## DESCRIPTION OF THE TASK
Beneath this instruction is a block of data; output from it exactly the lines that run from the one containing "To read data from an" through the one containing "Future Scope of", inclusive.

## SUPPLIED ENTRIES
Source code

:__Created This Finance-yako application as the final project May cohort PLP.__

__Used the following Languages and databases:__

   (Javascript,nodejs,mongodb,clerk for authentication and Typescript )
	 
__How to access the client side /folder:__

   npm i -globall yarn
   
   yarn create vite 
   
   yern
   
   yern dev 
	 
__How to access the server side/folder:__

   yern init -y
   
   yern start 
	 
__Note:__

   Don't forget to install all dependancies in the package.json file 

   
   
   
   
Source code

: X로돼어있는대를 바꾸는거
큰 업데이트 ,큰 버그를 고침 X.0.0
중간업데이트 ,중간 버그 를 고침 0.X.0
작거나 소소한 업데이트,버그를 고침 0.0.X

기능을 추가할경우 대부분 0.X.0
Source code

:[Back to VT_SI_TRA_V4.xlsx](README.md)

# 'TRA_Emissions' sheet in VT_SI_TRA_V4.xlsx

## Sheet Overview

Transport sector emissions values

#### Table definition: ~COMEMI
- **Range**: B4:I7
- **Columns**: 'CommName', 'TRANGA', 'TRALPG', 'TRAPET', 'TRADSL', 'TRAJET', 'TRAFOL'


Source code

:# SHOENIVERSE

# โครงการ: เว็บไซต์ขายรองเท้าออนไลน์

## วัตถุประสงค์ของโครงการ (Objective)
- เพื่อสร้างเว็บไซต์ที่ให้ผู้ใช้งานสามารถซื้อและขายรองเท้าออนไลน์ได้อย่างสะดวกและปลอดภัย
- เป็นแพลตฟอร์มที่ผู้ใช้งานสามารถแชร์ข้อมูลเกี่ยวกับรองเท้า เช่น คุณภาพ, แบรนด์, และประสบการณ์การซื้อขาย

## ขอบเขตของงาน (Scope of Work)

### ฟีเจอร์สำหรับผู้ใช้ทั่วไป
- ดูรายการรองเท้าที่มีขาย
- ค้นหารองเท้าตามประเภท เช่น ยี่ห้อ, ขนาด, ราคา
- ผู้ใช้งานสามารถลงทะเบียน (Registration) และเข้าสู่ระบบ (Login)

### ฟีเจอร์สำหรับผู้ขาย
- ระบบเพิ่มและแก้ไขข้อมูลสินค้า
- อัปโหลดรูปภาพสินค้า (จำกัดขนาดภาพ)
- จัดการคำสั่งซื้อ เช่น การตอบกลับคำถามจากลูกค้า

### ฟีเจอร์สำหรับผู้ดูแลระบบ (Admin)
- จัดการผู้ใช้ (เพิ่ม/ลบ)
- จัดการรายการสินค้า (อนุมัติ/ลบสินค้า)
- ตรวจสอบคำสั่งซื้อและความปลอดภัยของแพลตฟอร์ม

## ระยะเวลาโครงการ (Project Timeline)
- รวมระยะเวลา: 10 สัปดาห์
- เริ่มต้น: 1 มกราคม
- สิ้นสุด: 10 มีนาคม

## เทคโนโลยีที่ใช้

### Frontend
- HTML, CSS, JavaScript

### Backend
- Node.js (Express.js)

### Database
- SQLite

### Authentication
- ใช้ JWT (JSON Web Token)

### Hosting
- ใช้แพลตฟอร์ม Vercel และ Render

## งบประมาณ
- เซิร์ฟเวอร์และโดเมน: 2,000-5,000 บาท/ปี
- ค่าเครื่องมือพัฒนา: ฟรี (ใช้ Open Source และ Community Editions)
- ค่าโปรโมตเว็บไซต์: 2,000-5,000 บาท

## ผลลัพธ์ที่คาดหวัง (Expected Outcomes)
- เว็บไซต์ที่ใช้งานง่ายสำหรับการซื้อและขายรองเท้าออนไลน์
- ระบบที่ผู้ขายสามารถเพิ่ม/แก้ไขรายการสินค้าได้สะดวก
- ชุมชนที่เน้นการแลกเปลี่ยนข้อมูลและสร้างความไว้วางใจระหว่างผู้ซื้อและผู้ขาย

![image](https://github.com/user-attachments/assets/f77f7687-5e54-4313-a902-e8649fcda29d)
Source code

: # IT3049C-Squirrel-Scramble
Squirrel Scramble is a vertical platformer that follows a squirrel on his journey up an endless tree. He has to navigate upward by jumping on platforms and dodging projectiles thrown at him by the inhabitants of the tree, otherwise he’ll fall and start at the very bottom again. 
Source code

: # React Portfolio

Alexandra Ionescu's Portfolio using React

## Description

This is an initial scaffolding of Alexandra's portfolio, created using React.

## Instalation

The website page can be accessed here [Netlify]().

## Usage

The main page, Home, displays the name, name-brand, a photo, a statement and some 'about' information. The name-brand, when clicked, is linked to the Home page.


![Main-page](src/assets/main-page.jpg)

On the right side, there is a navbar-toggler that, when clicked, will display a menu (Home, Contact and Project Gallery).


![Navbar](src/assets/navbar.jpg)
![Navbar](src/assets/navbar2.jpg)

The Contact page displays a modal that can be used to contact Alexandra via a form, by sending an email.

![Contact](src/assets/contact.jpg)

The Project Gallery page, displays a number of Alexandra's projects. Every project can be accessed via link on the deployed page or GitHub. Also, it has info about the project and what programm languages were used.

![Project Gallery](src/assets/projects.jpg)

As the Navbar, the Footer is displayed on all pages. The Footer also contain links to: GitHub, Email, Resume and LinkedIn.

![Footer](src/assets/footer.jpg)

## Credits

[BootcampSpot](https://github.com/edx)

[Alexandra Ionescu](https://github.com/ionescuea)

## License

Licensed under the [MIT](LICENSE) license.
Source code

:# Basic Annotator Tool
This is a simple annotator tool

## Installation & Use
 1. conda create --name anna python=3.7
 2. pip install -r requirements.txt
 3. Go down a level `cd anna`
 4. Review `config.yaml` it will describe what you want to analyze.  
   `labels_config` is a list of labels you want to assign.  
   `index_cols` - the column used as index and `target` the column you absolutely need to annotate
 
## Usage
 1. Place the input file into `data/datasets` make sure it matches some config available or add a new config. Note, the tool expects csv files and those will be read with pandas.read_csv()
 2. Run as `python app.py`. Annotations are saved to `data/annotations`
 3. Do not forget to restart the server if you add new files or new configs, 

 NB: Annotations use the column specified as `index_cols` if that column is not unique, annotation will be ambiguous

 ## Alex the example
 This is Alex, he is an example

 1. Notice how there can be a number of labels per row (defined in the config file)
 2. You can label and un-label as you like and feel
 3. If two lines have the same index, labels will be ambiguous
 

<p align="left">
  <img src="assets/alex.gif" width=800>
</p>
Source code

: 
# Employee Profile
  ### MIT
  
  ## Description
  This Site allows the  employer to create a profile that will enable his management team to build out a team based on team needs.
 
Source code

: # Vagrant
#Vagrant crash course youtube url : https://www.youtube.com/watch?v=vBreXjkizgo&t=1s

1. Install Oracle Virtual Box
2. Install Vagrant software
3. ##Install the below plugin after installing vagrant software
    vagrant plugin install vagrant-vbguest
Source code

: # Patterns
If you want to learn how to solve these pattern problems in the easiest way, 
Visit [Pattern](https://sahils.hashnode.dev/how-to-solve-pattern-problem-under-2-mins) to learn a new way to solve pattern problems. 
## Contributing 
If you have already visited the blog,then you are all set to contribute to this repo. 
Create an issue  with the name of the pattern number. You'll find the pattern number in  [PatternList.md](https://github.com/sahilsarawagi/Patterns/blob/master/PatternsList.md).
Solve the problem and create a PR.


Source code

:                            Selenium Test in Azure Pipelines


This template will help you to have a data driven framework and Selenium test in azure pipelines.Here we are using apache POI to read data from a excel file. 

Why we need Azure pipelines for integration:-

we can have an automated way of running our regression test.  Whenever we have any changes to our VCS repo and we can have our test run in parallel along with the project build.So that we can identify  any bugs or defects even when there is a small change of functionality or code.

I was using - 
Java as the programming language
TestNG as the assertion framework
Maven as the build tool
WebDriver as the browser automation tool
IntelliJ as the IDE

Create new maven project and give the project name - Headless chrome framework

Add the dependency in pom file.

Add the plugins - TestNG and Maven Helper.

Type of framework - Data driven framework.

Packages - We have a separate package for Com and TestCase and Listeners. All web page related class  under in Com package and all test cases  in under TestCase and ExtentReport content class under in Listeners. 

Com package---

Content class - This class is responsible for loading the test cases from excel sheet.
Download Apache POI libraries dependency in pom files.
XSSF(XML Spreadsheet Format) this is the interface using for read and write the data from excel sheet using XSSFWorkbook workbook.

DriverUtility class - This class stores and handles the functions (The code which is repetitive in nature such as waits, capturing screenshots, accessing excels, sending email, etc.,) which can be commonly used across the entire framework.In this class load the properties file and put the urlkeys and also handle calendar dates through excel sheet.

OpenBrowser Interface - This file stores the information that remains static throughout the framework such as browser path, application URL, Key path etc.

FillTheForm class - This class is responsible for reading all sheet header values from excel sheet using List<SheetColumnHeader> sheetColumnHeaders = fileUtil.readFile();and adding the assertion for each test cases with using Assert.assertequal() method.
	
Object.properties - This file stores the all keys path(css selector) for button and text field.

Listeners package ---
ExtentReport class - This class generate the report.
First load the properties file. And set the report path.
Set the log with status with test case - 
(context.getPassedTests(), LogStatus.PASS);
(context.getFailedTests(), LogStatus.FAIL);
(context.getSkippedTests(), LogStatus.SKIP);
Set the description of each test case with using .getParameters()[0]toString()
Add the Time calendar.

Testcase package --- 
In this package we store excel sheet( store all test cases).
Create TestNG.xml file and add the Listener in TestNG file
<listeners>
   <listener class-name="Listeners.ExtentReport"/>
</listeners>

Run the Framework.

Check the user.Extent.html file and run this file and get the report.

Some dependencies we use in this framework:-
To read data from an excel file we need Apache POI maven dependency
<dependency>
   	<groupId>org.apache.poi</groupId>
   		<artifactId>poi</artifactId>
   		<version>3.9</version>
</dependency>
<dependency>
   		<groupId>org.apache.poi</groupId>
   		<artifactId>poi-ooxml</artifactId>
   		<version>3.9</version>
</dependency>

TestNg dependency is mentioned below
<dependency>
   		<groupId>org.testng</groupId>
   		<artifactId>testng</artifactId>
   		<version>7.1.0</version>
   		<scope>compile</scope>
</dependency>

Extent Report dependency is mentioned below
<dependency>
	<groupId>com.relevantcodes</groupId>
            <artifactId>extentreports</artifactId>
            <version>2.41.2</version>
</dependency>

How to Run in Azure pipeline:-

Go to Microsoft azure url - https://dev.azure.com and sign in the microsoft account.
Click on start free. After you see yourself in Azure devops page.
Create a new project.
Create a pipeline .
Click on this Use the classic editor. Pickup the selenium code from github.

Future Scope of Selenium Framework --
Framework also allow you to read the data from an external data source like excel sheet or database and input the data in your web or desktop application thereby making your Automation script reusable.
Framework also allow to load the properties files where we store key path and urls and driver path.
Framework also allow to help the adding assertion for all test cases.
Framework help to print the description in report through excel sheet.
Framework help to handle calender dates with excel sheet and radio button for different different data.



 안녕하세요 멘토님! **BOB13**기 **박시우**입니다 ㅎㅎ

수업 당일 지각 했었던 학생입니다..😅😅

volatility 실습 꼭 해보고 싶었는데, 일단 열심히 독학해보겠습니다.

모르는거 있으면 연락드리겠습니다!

## RESULT OF THE EXERCISE
To read data from an excel file we need Apache POI maven dependency
<dependency>
   	<groupId>org.apache.poi</groupId>
   		<artifactId>poi</artifactId>
   		<version>3.9</version>
</dependency>
<dependency>
   		<groupId>org.apache.poi</groupId>
   		<artifactId>poi-ooxml</artifactId>
   		<version>3.9</version>
</dependency>

TestNg dependency is mentioned below
<dependency>
   		<groupId>org.testng</groupId>
   		<artifactId>testng</artifactId>
   		<version>7.1.0</version>
   		<scope>compile</scope>
</dependency>

Extent Report dependency is mentioned below
<dependency>
	<groupId>com.relevantcodes</groupId>
            <artifactId>extentreports</artifactId>
            <version>2.41.2</version>
</dependency>

How to Run in Azure pipeline:-

Go to Microsoft azure url - https://dev.azure.com and sign in the microsoft account.
Click on start free. After you see yourself in Azure devops page.
Create a new project.
Create a pipeline .
Click on this Use the classic editor. Pickup the selenium code from github.

Future Scope of Selenium Framework --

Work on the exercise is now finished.